January 8, 2007
The Ledger Domain
The Monopolizing of MLB's Extra Innings Package
Last summer, I wrote in Blackout Blues how MLB's arcane territorial television broadcast system restricts consumer options for those that wish to see MLB games out-of-market through MLB.com or MLB Extra Innings. Now, MLB may be creating even more restraints on consumers.
John Orerand and Eric Fisher of the Sports Business Journal have reported that MLB is in advanced talks with DirecTV to make the satellite television company the exclusive provider of MLB Extra Innings. While Extra Innings was initially only offered on DirecTV in 1996, the package has been available on cable since 2001, and on Dish Network since 2004.
If the deal is approved, it is sure to raise the ire of cable interests like Comcast. In fact, the move would seem to be a game of high-stakes poker for MLB, considering that members of Congress and the NFL have been sparring over the latter's decision to use DirecTV as the exclusive provider of the Sunday Ticket package.
In early December, Senator Arlen Specter (R-Pa.) introduced a bill that would repeal the NFL's antitrust exemption under the Sports Broadcasting Act of 1961. Currently, the NFL negotiates the broadcast rights for all of its 32 teams. Specter's bill would repeal that ability and set up a scenario in which teams would negotiate television deals separately. "As I look at what the NFL is doing today with the NFL channel with the DirecTV ... a lot of people, including myself, would like to be able to have that ticket," Specter said. How Specter factors into the MLB deal with DirecTV has more to do with just his interest in protecting consumers. As noted, Specter is a senator from Pennsylvania. Comcast is headquartered in Philadelphia, and owns In Demand, the company that provides MLB Extra Innings on cable.

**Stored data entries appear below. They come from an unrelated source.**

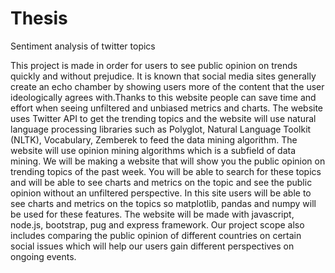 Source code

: # Thesis
Sentiment analysis of twitter topics

This project is made in order for users to see public opinion on trends quickly and without prejudice. 
It is known that social media sites generally create an echo chamber by showing users more of the content 
that the user ideologically agrees with.Thanks to this website people can save time and effort when seeing 
unfiltered and unbiased metrics and charts. The website uses Twitter API to get the trending topics and the 
website will use natural language processing libraries such as Polyglot, Natural Language Toolkit (NLTK), 
Vocabulary, Zemberek to feed the data mining algorithm. The website will use opinion mining algorithms which
is a subfield of data mining. We will be making a website that will show you the public opinion on trending 
topics of the past week. You will be able to search for these topics and will be able to see charts and metrics
on the topic and see the public opinion without an unfiltered perspective. In this site users will be able to
see charts and metrics on the topics so matplotlib, pandas and numpy will be used for these features. The website
will be made with javascript, node.js, bootstrap, pug and express framework. Our project scope also includes
comparing the public opinion of different countries on certain social issues which will help our users gain
different perspectives on ongoing events.
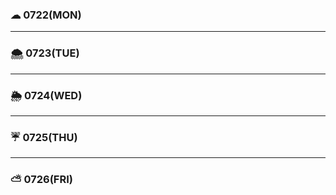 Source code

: 
### ☁ 0722(MON)


---

### 🌨 0723(TUE)



---

### 🌦 0724(WED)
 

---

### ☔ 0725(THU)


---

### ⛅ 0726(FRI)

Specter's ability to strike fear in the NFL or MLB has lessened since November. Specter was the Senate Judiciary Chairman, but with control of Congress shifting to the Democrats this month, Senator Patrick Leahy (D-Vt.) takes control as chairman of the committee. While Specter is no longer chair, however, he still wields considerable power in Congress, and Leahy hasn't exactly been in MLB's corner in the past. Leahy helped narrow the scope of baseball's antitrust exemption during the 2002 Congressional hearings on the exemption, saying in his opening statement at the time,
Between the narrowness of the way the Supreme Court had perpetuated baseball's antitrust exemption-- only as it applied to labor-management relations-- and our work in the Congress, in which we struck the last remaining remnant of the judicially-created exception to the applicability of the antitrust laws, it seems that there is no longer any basis to contend that a general, free-floating baseball antitrust exemption somehow continues to exist.
As for DirecTV itself, the company has other ties to MLB than just a possible exclusive agreement for Extra Innings.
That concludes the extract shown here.